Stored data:
□ □ □ □

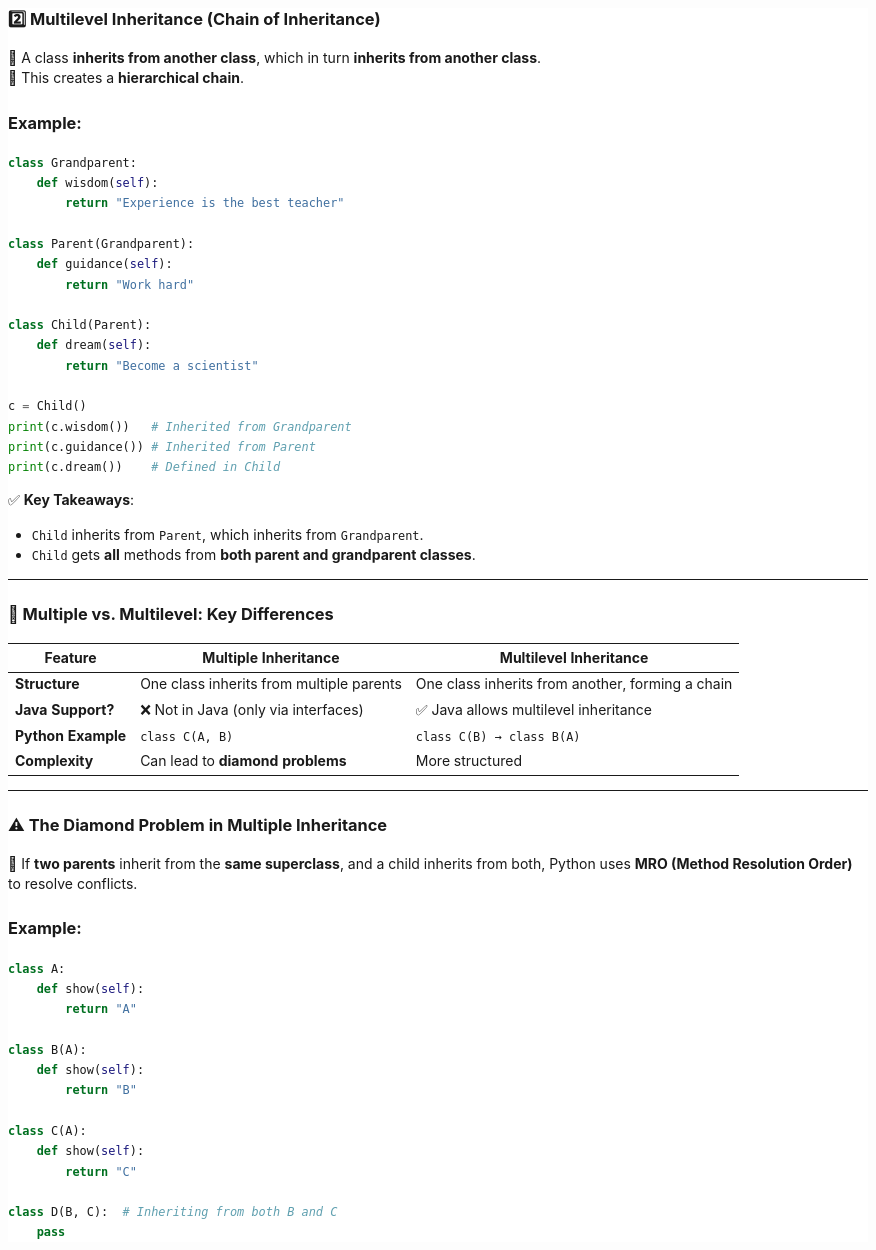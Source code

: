 
### **2️⃣ Multilevel Inheritance (Chain of Inheritance)**
🔹 A class **inherits from another class**, which in turn **inherits from another class**.  
🔹 This creates a **hierarchical chain**.

### **Example:**
```python
class Grandparent:
    def wisdom(self):
        return "Experience is the best teacher"

class Parent(Grandparent):
    def guidance(self):
        return "Work hard"

class Child(Parent):
    def dream(self):
        return "Become a scientist"

c = Child()
print(c.wisdom())   # Inherited from Grandparent
print(c.guidance()) # Inherited from Parent
print(c.dream())    # Defined in Child
```
✅ **Key Takeaways**:
- `Child` inherits from `Parent`, which inherits from `Grandparent`.
- `Child` gets **all** methods from **both parent and grandparent classes**.

---

### **🧐 Multiple vs. Multilevel: Key Differences**
| Feature | **Multiple Inheritance** | **Multilevel Inheritance** |
|---------|----------------|----------------|
| **Structure** | One class inherits from multiple parents | One class inherits from another, forming a chain |
| **Java Support?** | ❌ Not in Java (only via interfaces) | ✅ Java allows multilevel inheritance |
| **Python Example** | `class C(A, B)` | `class C(B) → class B(A)` |
| **Complexity** | Can lead to **diamond problems** | More structured |

---

### **⚠️ The Diamond Problem in Multiple Inheritance**
🔹 If **two parents** inherit from the **same superclass**, and a child inherits from both, Python uses **MRO (Method Resolution Order)** to resolve conflicts.

### **Example:**
```python
class A:
    def show(self):
        return "A"

class B(A):
    def show(self):
        return "B"

class C(A):
    def show(self):
        return "C"

class D(B, C):  # Inheriting from both B and C
    pass

```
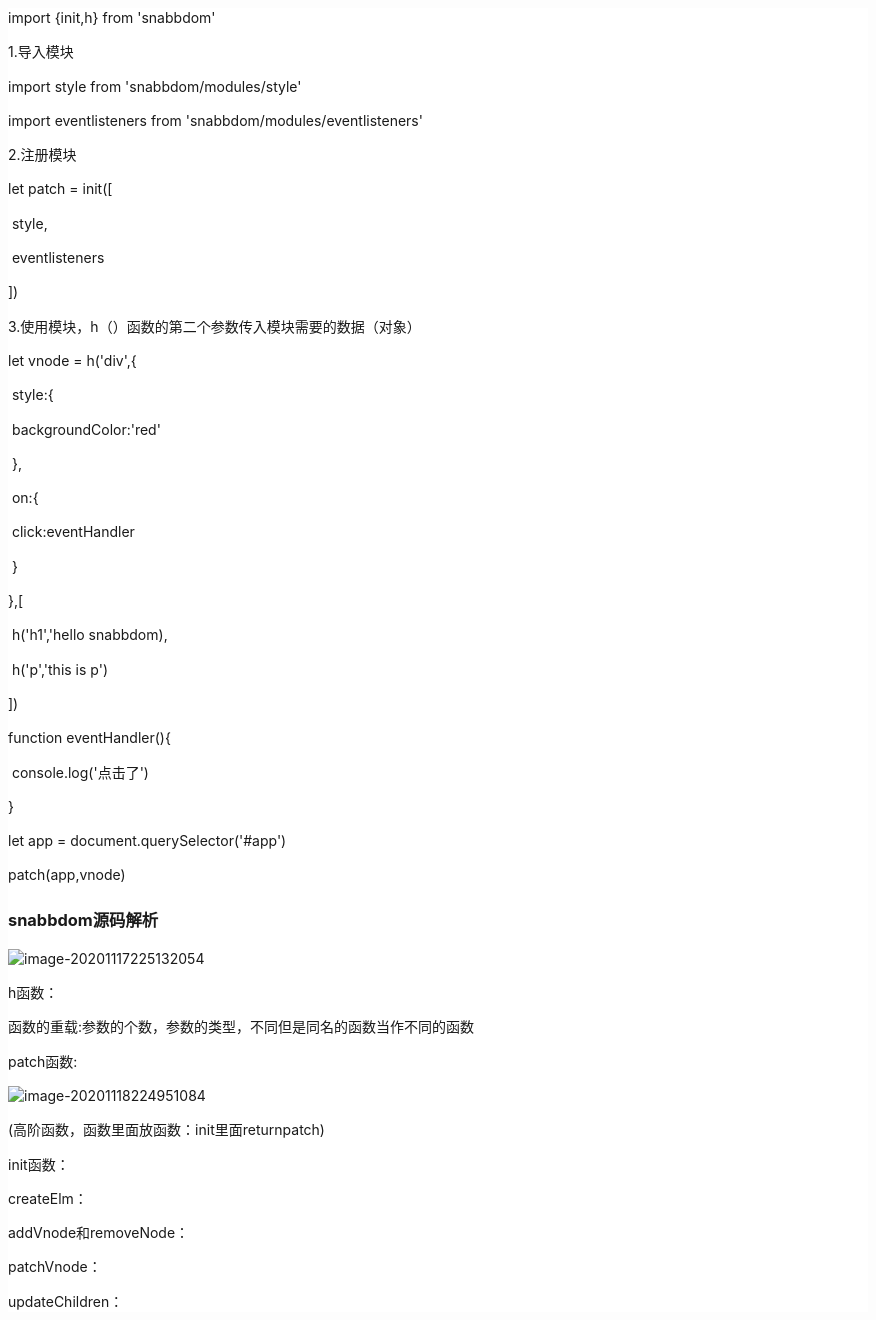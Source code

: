 import {init,h} from 'snabbdom'

1.导入模块

import style from 'snabbdom/modules/style'

import eventlisteners from 'snabbdom/modules/eventlisteners'

2.注册模块

let patch = init([

​	style,

​	eventlisteners

])

3.使用模块，h（）函数的第二个参数传入模块需要的数据（对象）

let vnode = h('div',{

​	style:{

​		backgroundColor:'red'

​	},

​	on:{

​		click:eventHandler

​	}

},[

​	h('h1','hello snabbdom),

​	h('p','this is p')

])



function eventHandler(){

​	console.log('点击了')

}

let app = document.querySelector('#app')

patch(app,vnode)

### snabbdom源码解析

![image-20201117225132054](C:\Users\JUN\AppData\Roaming\Typora\typora-user-images\image-20201117225132054.png)

h函数：

函数的重载:参数的个数，参数的类型，不同但是同名的函数当作不同的函数

patch函数:

![image-20201118224951084](C:\Users\JUN\AppData\Roaming\Typora\typora-user-images\image-20201118224951084.png)

(高阶函数，函数里面放函数：init里面returnpatch)

init函数：

createElm：

addVnode和removeNode：

patchVnode：

updateChildren：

□ □ □ □

• EXERCISE PROMPT: When a line in the data above contains the string "Typora", copy that line.

• EXERCISE RESULT:
![image-20201117225132054](C:\Users\JUN\AppData\Roaming\Typora\typora-user-images\image-20201117225132054.png)
![image-20201118224951084](C:\Users\JUN\AppData\Roaming\Typora\typora-user-images\image-20201118224951084.png)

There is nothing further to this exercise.